◆ **Exercise objective**
Using the data below, report how many lines hold the word "지원하며". Include nothing else in the reply.

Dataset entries
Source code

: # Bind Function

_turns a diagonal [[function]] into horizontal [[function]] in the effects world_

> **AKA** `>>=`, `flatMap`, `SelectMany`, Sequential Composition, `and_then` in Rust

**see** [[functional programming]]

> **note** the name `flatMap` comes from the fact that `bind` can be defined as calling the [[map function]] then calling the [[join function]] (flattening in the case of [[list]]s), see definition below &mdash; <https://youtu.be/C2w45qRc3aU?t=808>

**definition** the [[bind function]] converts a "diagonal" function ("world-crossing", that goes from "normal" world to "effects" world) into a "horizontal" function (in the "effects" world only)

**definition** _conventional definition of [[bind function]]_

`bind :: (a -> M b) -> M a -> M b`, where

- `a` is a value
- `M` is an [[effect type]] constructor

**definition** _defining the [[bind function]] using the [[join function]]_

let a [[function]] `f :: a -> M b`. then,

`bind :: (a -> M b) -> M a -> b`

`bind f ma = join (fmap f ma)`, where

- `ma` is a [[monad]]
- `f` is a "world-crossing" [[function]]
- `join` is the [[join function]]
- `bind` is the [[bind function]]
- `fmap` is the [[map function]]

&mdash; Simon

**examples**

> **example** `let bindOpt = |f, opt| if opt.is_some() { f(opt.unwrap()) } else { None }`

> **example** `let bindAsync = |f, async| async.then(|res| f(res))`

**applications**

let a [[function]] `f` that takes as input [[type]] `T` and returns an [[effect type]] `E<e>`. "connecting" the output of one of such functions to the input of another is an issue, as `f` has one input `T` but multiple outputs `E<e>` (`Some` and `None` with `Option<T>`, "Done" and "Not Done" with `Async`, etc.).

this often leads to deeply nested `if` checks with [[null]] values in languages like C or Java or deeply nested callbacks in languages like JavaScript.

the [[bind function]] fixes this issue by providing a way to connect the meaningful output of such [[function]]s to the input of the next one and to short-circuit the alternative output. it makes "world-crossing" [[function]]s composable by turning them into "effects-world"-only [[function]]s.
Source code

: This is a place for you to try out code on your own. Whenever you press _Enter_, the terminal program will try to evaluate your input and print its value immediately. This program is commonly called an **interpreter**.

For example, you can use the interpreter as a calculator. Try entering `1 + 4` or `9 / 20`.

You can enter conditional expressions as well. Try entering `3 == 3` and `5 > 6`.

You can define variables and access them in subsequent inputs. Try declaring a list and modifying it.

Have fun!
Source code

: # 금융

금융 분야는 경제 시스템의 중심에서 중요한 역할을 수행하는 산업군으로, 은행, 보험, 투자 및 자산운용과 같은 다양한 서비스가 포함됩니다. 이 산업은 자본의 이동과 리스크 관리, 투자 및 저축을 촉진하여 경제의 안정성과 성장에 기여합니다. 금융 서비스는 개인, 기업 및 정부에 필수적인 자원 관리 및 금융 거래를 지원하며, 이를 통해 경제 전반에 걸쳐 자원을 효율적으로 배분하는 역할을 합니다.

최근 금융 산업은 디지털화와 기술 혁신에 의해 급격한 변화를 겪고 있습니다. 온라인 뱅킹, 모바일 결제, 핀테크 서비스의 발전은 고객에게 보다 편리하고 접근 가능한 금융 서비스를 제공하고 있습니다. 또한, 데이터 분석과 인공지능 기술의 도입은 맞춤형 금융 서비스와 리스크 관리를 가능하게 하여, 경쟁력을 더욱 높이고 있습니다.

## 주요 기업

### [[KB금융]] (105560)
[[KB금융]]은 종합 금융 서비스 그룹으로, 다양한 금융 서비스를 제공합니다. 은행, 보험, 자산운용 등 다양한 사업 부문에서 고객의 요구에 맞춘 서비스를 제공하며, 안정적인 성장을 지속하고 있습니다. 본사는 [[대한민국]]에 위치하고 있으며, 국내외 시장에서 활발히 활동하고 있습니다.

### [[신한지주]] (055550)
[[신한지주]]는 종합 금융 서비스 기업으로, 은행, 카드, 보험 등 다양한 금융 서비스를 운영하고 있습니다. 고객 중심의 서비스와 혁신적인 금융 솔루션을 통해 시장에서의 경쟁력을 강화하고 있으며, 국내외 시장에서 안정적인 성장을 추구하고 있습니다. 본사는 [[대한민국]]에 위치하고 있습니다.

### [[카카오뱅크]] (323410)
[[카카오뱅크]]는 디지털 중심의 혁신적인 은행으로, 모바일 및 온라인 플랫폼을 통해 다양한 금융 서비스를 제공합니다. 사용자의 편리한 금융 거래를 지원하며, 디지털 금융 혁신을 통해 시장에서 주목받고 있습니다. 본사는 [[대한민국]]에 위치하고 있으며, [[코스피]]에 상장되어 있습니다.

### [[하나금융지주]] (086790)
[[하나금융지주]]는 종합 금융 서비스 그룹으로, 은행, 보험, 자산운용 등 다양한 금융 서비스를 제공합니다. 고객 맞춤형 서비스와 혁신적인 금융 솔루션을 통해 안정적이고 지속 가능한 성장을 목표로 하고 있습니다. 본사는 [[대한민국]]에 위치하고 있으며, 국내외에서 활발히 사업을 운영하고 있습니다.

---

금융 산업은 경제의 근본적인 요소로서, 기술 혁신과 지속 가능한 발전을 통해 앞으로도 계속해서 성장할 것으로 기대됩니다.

◆ **Task output**
2